Stone Miniature Chisels

Posted on Oct 25, 2014 in Prince Rupert Update, What's New

Another new artifact type from the Kaien Siding project is what we have called the miniature stone chisel. Three exceptionally small, finely finished green stone and possibly basalt chisels were recovered from GbTo-54. These are highly polished on all surfaces and taper toward the distal tip (see below). All were made by incising or sawing along the long edges to groove then snap the stone, and then the point was made by grinding facets. GbTo-54:188 is complete. They must have been hafted into handles to allow fine manipulation as they are much too small to hand-hold. Functionally, they would have served to carve fine lines or relief in detailed work; perhaps some of the 100 antler bracelets or the inferred goat horn bracelets at these sites. The working tip of :188 is less than 1 mm wide, and much thinner. To our knowledge, no other comparable artifacts have been noted for any Northwest Coast assemblage. miniature stone chisel
A119 - 20130819_193830

detail of tip :188 on the ‘narrow’ face.  Rotated to 90 degrees, the working bit is almost straight and less than 1 mm wide.A130 - 20130819_195114Yes, those are fingerprint ridges in the background, that show just how tiny these tools are!  This microscopic photo shows the multi-facetted tip of GbTo-54:3106.


  1. These are really neat; also a testament to excellent field recovery methods. Well done. There are bone analogs to these in the North Coast Prehistory Project assemblages — i.e. the same shape. We classified them as small fixed points. I am not claiming they are tiny chisels, but…
    We have stone carving tools at Meier, but they are chipped stone also beaver incisors. If anyone wants to get a sense of the size of objects such tools could have been used on, look at Figure 10.2 in “Chinookan Peoples of the Lower Columbia” edited by Boyd, Ames and Johnson (shameless plug). It’s a tiny carving in the Lower Columbia style.
    As Quentin points out in his blog post, these tools coupled with the bracelets opens a remarkable window into Northwest Coast art and artisanship.

  2. These are so cool. There’s a good analogue for the left one from Alaska, same bevelled tip, approximately the same size, made of nephrite. Thanks for posting this. More posts please!

  3. This form doesn’t allow me to upload images but I have an artifact — made from a type of soapstone used to create a pipe, possibly from the Pitt Meadows area — that exhibits deeply-incised lines forming a repeated gill-like pattern. This kind of controlled artistic work might indicate one possible application for extremely tough but small-tipped implements. Let me know where I can send a sequence of shots if you’re interested.

  4. I may have missed it but is there a date on these objects? To me, they look more like a stylus, with rounded tips. Is there any copper-working at this site? This is the type of tool I would hope to find with copper working. At Cahokia, we have copper workshops under Md. 34. They are making copper plates in the Braden style, at that mound. They would use a tool to press copper “foil” into a pre-engraved form. There are some very fine lines on these copper plates and a tool similar to the ones you show, would be ideal for such work. A tool with a very fine point, but polished, seems appropriate. Perhaps, there is a similar chore, being performed at your site?

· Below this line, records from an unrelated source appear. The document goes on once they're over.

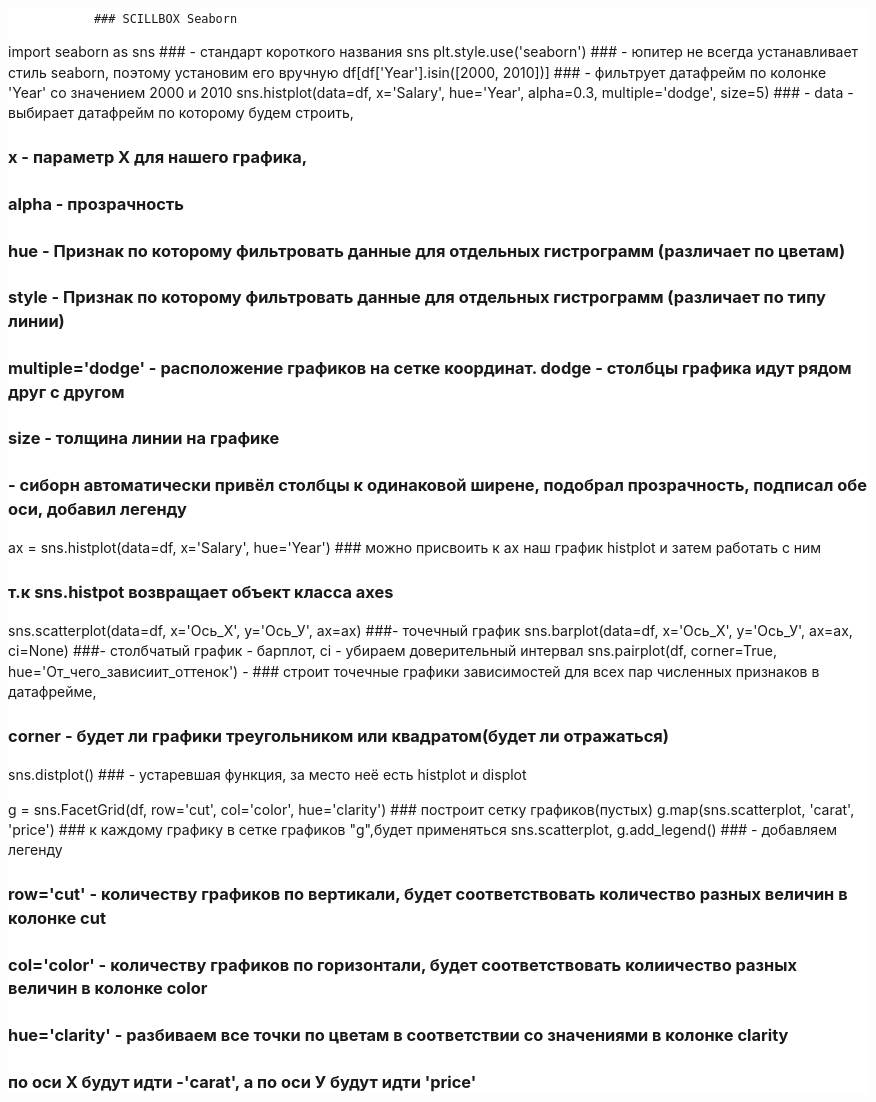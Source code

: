 

                ### SCILLBOX Seaborn
import seaborn as sns ### - стандарт короткого названия sns
plt.style.use('seaborn') ### - юпитер не всегда устанавливает стиль seaborn, поэтому установим его вручную
df[df['Year'].isin([2000, 2010])] ### - фильтрует датафрейм по колонке 'Year' со значением 2000 и 2010
sns.histplot(data=df, x='Salary', hue='Year', alpha=0.3, multiple='dodge', size=5) ### - data - выбирает датафрейм по которому будем строить,
### x - параметр Х для нашего графика,
### alpha - прозрачность
### hue - Признак по которому фильтровать данные для отдельных гистрограмм (различает по цветам)
### style -  Признак по которому фильтровать данные для отдельных гистрограмм (различает по типу линии)
### multiple='dodge' - расположение графиков на сетке координат. dodge - столбцы графика идут рядом друг с другом
### size - толщина линии на графике
### - сиборн автоматически привёл столбцы к одинаковой ширене, подобрал прозрачность, подписал обе оси, добавил легенду
ax = sns.histplot(data=df, x='Salary', hue='Year')  ### можно присвоить к ax наш график histplot и затем работать с ним
### т.к sns.histpot возвращает объект класса axes
sns.scatterplot(data=df, x='Ось_Х', y='Ось_У', ax=ax) ###- точечный график
sns.barplot(data=df, x='Ось_Х', y='Ось_У', ax=ax, ci=None) ###- столбчатый график - барплот, ci - убираем доверительный интервал
sns.pairplot(df, corner=True, hue='От_чего_зависиит_оттенок') - ### строит точечные графики зависимостей для всех пар численных признаков в датафрейме,
### corner - будет ли графики треугольником или квадратом(будет ли отражаться)
sns.distplot() ### - устаревшая функция, за место неё есть histplot и displot

g = sns.FacetGrid(df, row='cut', col='color', hue='clarity') ### построит сетку графиков(пустых)
g.map(sns.scatterplot, 'carat', 'price') ### к каждому графику в сетке графиков "g",будет применяться sns.scatterplot,
g.add_legend() ### - добавляем легенду
### row='cut' - количеству графиков по вертикали, будет соответствовать количество разных величин в колонке cut
### col='color' - количеству графиков по горизонтали, будет соответствовать колиичество разных величин в колонке color
### hue='clarity' - разбиваем все точки по цветам в соответствии со значениями в колонке clarity
### по оси Х  будут идти -'carat', а по оси У  будут идти 'price'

  5. Thanks for the kudo, Ken! You could always scan Figure 10.2 for those of us too poor to buy the book 😉
    Quentin, that is indeed very similar; I’ve seen nothing else so close great spotting!
    Mike, try our facebook page, the blog is linked from there and you can post comments with images (and give us a ‘like’ of course while your are there!)
    Larry, a stylus as you describe would be perhaps an even better description. I think we have fine engravers in the form of quartz crystal microliths and some very unusual beaver and porcupine very narrow and extremely sharp incisors. Some of the tooth ones are outside the range of anything Susan Crockford has seen in her many years of looking at archaeological animal teeth and tools.
    Two of these are in our Component 3, which dates from about 50 BC to AD900; the other is in COmponent 4, which dates from AD900 to shortly before contact, but with most activity halting roughly AD1400. We have everything broken up into spatial/temporal Analytical Units (AUs, a la Ames) but I’ll leave it as ‘component’ for now. We don’t have direct evidence for copper; the Alaskan copper doesn’t become available till about AD1000; but Tsimshian myths talk about copper originating from two sources, one in Alaska and one in the headwaters of the Skeena (and I’ve had geologists show me native copper nuggets from that area). There is copper with some of the Prince Rupert Harbour burials that predate an Alaskan source, and perhaps the Skeena source is actually earlier? I think an analysis of some of the ‘box hearths’ for copper residues might be revealing; we didn’t see green staining, but I’m betting there could be trace amounts there.
    We have abundant antler bracelets that are being engraved and we strongly infer mountain goat horn bracelets as well. So there was lots of fine carving to be done at these sites…..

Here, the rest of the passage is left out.